We’ve experienced… committed spammers who’ve done that in the past. Not at any large scale, but it’s happened. We’re actually dealing with a web of such folks (a company) who purposefully created 10+ accounts to legitimately discuss the topics at hand while name dropping their most favorite broker (their company) every couple of weeks. We just uncovered this going back over a year on a handful of accounts. It’s very subtle, but upon further investigation, IPs are similar, locations are close, email address are created in the same style (name+number@domain.com
), and the accounts exhibit the same posting behavior (times, frequency, categories they post to, who they like, who they reply to). It’s pretty crazy the lengths they go to.
Here on Meta there have been spam users who earned the wiki editor badge, but as wiki edits aren’t shown in activity I wasn’t able to revert whatever it was they changed before reporting them.
The Elixir Forum has some categories (e.g., “Community / Dev Profiles”, “Your Libraries & Projects”) whose content tends to be persistent, yet evolving. So, they would benefit from finer granularity on the edit time-out limitation.
Recently, AstonJ made the following comment in the (members only) thread Can you increase post edit time limit?:
It would be great if Discourse allowed certain sections to be set so that the thread starter can edit the first post in threads they start indefinitely. This would also be handy for things like library threads
I’d be willing to take a shot at creating a PR for this, but first I’d like to find out if the general idea is acceptable.
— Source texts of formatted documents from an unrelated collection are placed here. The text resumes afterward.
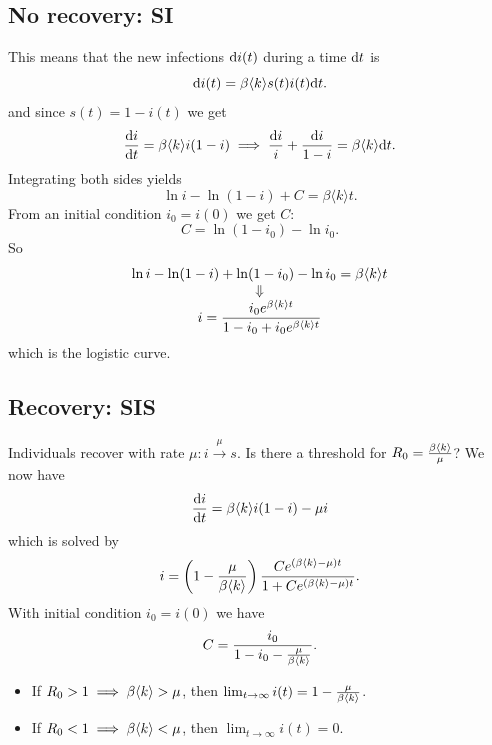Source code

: \documentclass[a4paper,9pt]{extarticle}
\begin{document}
\begin{multicols*}{2}
	\subsection{No recovery: SI}
	This means that the new infections $\mathrm{d} i(t)$ during a time $\mathrm{d} t$ is
	\begin{equation*}
		\mathrm{d} i(t)=\beta\langle k\rangle s(t)i(t)\mathrm{d} t.
	\end{equation*}
	and since $s(t)=1-i(t)$ we get
	\begin{equation*}
		\frac{\mathrm{d} i}{\mathrm{d} t}=\beta\langle k\rangle i(1-i)\implies\frac{\mathrm{d} i}{i}+\frac{\mathrm{d} i}{1-i}=\beta\langle k\rangle\mathrm{d} t.
	\end{equation*}
	Integrating both sides yields
	\begin{equation*}
		\ln i-\ln(1-i)+C=\beta\langle k\rangle t.
	\end{equation*}
	From an initial condition $i_{0}=i(0)$ we get $C$:
	\begin{equation*}
		C=\ln(1-i_{0})-\ln i_{0}.
	\end{equation*}
	So
	\begin{equation*}
			\begin{array}{>{\displaystyle}c}
				\ln i-\ln(1-i)+\ln(1-i_{0})-\ln i_{0}=\beta\langle k\rangle t\\
				\Downarrow\\
				i=\frac{i_{0}e^{\beta\ang{k}t}}{1-i_{0}+i_{0}e^{\beta\ang{k}{t}}}
			\end{array}
	\end{equation*}
	which is the logistic curve.
	\subsection{Recovery: SIS}
	Individuals recover with rate $\mu:i\xrightarrow{\mu}s$. Is there a threshold for $R_{0}=\frac{\beta\langle k \rangle}{\mu}$? We now have
	\begin{equation*}
		\frac{\mathrm{d} i}{\mathrm{d} t}=\beta\langle k \rangle i(1-i)-\mu i
	\end{equation*}
	which is solved by
	\begin{equation*}
		i=\left(1-\frac{\mu}{\beta\langle k \rangle}\right)\frac{Ce^{(\beta\langle k \rangle-\mu)t}}{1+Ce^{\left(\beta\langle k \rangle-\mu\right)t}}.
	\end{equation*}
	With initial condition $i_{0}=i(0)$ we have
	\begin{equation*}
		C=\frac{i_{0}}{1-i_{0}-\frac{\mu}{\beta\langle k \rangle}}.
	\end{equation*}
	\begin{itemize}
		\item If $R_{0}>1\implies \beta\langle k \rangle>\mu$, then $\lim_{t\to\infty}i(t)=1-\frac{\mu}{\beta\langle k \rangle}$.
		\item If $R_{0}<1\implies \beta\langle k \rangle<\mu$, then $\lim_{t\to\infty}i(t)=0$.
	\end{itemize}

\end{multicols*}
\end{document}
Suggestions for how and where the configuration should be made would also be appreciated.
-r
Why? Wiki posts already meet that goal.
Wiki posts don’t allow the original poster to control subsequent edits.
Has this been a problem in theory, or in actual practice? I find that the two are often quite different.
Beyond that, why not just extend the edit timeout by trust level (TL2+) to something really long like 2 years?
Not sure why we need yet another setting here.
I just had this problem today. About a year ago, I posted an entry in Elixir Forum’s “Community / Dev Profiles”. It contained a URL which I’m deprecating, so I wanted to substitute the new one. Although AstonJ was kind enough to perform the edit for me, it would have been more convenient to do so myself.
Beyond that, why not just extend the edit timeout by trust level (TL2+) to something really long like 2 years?
That would work for some use cases, but it doesn’t seem like a great idea, in general. (If a post has accumulated replies and is then edited, the flow of the discussion could get confused.) So, only certain categories should act this way.
Perhaps the easiest option would be to modify wikis so they can also be set to only allow the post-creator to edit (so in a way would become a personal wiki).
This would enable us to use the existing feature of wikis (where we can set categories to automatically make the first post a wiki) while avoid the pitfalls of using them in cases such as these where anybody could potentially edit what is otherwise someone’s personal post/wiki.
I think that wiki does allow control.
The post owner is notified on every edit. If a bad edit is made they can roll it back. If a fight ensues post can be flagged and moderators correct.
A giant motivator here for a new feature would be that we tried the above yet mountains of pointless work is created.
Are there real world examples of issues here?
Wouldn’t a footnote of : “this is a personal wiki, please only correct for typos” work here?
One interesting twist I kind of support is auto flagging of wiki posts where the post owner is no longer around, in cases like this mods should either de-wiki or reassign ownership
Quick query for “Absent Wiki Creators”:
SELECT (current_timestamp - users.last_seen_at) idle_duration,
(current_timestamp - posts.created_at) post_made_ago,
posts.id post_id, users.id user_id
from posts
join users on posts.user_id = users.id
join topics on posts.topic_id = topics.id
where posts.wiki = true
and posts.deleted_at IS NULL
and topics.deleted_at IS NULL
and users.last_seen_at < CURRENT_TIMESTAMP - INTERVAL '90 days'
order by idle_duration desc
Just a small update on this one - this has been possible for a while and can be set within the category settings.